Sandiaga merujuk pada kasus tertangkapnya salah seorang anggota Tim Kampanye Nasional (TKN) Jokowi - Ma’ruf Amin oleh Komisi Pemberantasan Korupsi (KPK), yakni politikus Golkar DPR Bowo Sidik Pangarso. Penangkapan tersebut disertai dengan bukti amplop-amplop berisi uang, yang diduga akan digunakan untuk serangan fajar. Pada persidangan, kata Sandiaga amplop tersebut diduga bermuara dari pejabat tinggi pemerintah.

“Ini adalah puncak gunung es politik uang yang kelak mencederai demokrasi kita,” kata mantan Wakil Gubernur DKI Jakarta tersebut.

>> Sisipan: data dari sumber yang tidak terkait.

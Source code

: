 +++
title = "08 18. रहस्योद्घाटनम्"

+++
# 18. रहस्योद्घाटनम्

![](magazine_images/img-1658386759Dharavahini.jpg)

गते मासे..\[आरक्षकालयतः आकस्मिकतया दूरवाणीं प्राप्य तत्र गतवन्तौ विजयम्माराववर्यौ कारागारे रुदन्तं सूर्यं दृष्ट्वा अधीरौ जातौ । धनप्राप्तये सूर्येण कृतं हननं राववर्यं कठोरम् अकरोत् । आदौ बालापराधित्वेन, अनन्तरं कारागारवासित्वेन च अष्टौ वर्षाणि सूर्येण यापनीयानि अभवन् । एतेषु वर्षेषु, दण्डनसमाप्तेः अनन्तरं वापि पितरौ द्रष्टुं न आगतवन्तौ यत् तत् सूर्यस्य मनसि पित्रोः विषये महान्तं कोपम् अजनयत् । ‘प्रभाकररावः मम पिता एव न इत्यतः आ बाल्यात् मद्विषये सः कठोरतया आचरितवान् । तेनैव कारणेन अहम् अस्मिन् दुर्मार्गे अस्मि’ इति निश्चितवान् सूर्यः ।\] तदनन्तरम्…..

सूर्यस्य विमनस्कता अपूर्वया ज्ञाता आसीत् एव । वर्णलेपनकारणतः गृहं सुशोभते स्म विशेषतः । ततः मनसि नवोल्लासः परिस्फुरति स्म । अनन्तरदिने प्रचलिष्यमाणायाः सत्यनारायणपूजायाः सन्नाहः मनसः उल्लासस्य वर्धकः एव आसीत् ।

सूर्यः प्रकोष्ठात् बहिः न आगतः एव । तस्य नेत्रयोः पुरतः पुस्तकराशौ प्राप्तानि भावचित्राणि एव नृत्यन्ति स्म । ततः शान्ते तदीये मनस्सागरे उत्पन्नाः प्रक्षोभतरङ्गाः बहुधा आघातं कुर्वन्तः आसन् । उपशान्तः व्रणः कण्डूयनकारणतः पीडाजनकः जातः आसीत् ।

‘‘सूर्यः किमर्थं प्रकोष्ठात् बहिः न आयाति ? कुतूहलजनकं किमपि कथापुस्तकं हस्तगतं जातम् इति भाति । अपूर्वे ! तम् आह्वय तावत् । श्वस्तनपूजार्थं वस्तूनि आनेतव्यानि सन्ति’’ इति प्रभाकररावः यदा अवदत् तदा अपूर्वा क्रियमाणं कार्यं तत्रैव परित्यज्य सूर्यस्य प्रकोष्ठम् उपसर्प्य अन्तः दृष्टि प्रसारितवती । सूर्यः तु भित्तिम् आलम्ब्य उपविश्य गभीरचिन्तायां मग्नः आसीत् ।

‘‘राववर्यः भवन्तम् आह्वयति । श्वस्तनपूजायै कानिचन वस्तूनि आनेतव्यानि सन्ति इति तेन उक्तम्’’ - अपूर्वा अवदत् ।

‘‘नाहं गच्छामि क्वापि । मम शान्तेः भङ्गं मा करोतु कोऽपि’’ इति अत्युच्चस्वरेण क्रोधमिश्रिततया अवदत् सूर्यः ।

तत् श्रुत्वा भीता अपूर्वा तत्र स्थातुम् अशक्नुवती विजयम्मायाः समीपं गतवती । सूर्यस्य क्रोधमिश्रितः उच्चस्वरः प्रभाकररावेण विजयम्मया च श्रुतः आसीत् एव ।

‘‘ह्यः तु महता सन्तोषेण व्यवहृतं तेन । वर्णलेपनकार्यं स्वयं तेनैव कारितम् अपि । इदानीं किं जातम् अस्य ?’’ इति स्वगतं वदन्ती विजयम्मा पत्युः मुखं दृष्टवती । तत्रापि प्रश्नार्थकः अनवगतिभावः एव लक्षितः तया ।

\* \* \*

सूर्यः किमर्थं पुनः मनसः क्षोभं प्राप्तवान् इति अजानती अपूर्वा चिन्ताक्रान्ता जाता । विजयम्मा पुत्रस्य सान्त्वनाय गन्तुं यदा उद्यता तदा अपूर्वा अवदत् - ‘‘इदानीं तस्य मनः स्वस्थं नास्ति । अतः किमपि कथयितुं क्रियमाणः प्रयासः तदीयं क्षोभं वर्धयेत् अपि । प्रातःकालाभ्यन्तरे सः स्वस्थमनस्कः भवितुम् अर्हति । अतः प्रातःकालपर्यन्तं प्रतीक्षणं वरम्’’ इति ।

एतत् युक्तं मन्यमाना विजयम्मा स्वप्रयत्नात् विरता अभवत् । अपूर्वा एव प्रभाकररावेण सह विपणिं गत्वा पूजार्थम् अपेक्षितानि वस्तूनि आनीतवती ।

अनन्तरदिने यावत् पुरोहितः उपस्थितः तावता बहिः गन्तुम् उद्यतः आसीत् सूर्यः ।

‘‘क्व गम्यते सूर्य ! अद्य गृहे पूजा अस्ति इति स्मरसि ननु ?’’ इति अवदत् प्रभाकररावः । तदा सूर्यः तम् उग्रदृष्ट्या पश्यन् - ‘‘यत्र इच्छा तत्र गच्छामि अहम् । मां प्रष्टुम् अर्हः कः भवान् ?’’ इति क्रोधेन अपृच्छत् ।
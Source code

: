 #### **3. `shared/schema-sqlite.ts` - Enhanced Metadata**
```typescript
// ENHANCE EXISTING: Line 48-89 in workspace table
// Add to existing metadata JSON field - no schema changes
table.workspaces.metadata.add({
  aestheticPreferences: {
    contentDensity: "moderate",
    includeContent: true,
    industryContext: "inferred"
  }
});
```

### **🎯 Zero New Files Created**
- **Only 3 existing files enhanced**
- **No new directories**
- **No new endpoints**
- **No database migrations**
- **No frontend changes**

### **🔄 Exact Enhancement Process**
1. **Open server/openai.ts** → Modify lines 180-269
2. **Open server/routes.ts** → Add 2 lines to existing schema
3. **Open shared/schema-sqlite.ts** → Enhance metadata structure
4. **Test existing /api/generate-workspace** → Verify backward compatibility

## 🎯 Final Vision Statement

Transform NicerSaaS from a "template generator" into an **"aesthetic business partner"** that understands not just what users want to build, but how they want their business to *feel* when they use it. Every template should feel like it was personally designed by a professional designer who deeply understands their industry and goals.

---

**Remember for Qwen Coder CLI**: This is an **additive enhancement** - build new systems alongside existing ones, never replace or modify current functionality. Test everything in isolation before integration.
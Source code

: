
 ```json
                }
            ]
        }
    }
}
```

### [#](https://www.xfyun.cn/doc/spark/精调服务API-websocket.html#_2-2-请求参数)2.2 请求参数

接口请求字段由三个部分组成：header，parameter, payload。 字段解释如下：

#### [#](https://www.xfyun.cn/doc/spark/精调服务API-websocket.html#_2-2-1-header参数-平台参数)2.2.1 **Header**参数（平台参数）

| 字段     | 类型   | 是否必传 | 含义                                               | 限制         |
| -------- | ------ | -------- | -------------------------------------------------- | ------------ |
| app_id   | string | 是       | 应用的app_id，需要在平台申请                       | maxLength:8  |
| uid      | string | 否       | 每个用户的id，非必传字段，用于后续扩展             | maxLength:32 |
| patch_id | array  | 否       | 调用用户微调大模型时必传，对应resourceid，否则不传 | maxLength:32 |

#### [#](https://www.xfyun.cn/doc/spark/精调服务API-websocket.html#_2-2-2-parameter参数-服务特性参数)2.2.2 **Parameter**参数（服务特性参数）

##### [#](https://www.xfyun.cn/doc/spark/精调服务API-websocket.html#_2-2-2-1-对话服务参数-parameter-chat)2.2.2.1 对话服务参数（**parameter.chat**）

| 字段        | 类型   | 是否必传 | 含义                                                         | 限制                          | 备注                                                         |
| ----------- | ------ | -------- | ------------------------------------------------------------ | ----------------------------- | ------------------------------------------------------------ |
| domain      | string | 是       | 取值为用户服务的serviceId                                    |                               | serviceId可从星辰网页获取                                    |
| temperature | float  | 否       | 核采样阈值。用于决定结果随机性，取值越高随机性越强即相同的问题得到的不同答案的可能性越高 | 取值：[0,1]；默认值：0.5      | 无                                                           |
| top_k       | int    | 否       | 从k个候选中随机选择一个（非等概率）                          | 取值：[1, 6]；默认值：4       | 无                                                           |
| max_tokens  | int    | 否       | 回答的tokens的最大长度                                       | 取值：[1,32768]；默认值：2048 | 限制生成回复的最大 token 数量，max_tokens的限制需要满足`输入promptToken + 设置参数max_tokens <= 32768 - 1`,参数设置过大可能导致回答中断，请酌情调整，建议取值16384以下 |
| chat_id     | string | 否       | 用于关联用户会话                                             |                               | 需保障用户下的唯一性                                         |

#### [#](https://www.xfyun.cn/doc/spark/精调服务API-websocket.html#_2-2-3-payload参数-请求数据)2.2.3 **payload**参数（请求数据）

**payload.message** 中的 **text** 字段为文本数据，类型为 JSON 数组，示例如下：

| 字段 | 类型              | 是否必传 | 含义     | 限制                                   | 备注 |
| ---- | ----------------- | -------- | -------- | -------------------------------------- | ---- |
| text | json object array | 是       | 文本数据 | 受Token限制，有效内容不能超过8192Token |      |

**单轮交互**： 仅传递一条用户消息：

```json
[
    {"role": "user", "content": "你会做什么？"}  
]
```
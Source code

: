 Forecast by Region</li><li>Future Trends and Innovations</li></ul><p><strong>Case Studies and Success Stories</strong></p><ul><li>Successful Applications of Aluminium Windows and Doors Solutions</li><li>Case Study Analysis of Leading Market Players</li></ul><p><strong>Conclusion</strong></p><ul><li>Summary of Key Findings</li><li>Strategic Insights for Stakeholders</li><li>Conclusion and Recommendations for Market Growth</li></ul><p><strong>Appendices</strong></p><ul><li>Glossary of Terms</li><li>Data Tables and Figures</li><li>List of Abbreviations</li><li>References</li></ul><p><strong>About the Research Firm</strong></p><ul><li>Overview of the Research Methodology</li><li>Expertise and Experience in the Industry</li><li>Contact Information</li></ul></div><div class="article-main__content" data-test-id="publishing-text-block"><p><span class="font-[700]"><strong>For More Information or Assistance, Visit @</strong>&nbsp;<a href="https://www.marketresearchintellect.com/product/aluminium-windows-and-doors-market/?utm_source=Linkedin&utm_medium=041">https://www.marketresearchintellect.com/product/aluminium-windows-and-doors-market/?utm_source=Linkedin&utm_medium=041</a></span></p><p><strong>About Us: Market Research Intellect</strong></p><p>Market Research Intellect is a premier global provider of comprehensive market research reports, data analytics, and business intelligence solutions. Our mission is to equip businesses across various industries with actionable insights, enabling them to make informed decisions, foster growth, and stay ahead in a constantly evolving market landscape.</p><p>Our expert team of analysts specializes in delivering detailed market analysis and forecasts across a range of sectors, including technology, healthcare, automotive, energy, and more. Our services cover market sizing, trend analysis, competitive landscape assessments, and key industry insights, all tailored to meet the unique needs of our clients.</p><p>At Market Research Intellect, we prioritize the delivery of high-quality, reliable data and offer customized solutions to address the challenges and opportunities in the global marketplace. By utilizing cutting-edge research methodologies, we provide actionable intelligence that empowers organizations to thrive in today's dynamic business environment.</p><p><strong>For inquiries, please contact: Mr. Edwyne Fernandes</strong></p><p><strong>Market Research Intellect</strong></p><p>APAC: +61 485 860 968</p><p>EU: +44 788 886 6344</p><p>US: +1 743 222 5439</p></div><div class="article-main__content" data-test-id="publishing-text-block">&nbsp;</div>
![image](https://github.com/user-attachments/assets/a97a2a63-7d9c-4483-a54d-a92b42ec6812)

Pada persidangan Bowo mengaku menerima uang sejumlah Rp 2 miliar dari Menteri Perdagangan Enggarstio Lukita. Enggar sudah sampaikan bantahannya terlibat dalam perkara ini. Sempat beredar kabar bahwa amplop-amplop tersebut dibubuhi cap jempol, yang saat itu identik dengan kubu Jokowi-Ma’ruf karena kerap berkampanye dengan salam jempol. Namun TKN membantah tudingan tersebut. Kasus itu tidak ada kaitannya dengan Pilpres, dan mereka pun mengaku tak pernah memiliki cap jempol.

“Kami tidak punya stempel (jempol), atau alat peraga kampanye. Salam jempol itu kan untuk kampanye saja," kata Direktur Komunikasi Politik TKN Jokowi-Ma’ruf, Usman Kansong pada 3 April 2019.

Berdasarkan lansiran >Tempo, seusai Bowo Sidik diperiksa pada Jumat, 5 April 2019, ia sudah membantah bahwa uang tersebut terkait Pilpres. "Untuk Pileg," kata Bowo.

Tak hanya itu, Sandiaga juga menambahkan terdapat kabar dari Jawa Tengah dan Jawa Timur, masyarakat banyak bercerita soal amplop-amplop politik uang itu. Tudingan Sandiaga, bahkan menyebut politik uang tersebut dikawal oleh aparat pemerintah. "Bahkan aparat keamanan, telah menghancurkan demokrasi kita," imbuhnya.

Sandiaga mengatakan, “Di sana-sini kami mendengar laporan bagaimana kepala desa, dan kepala pemerintahan dipaksa menggerakkan pemerintah untuk memilih paslon tertentu. Dengan ancaman tindakan hukum."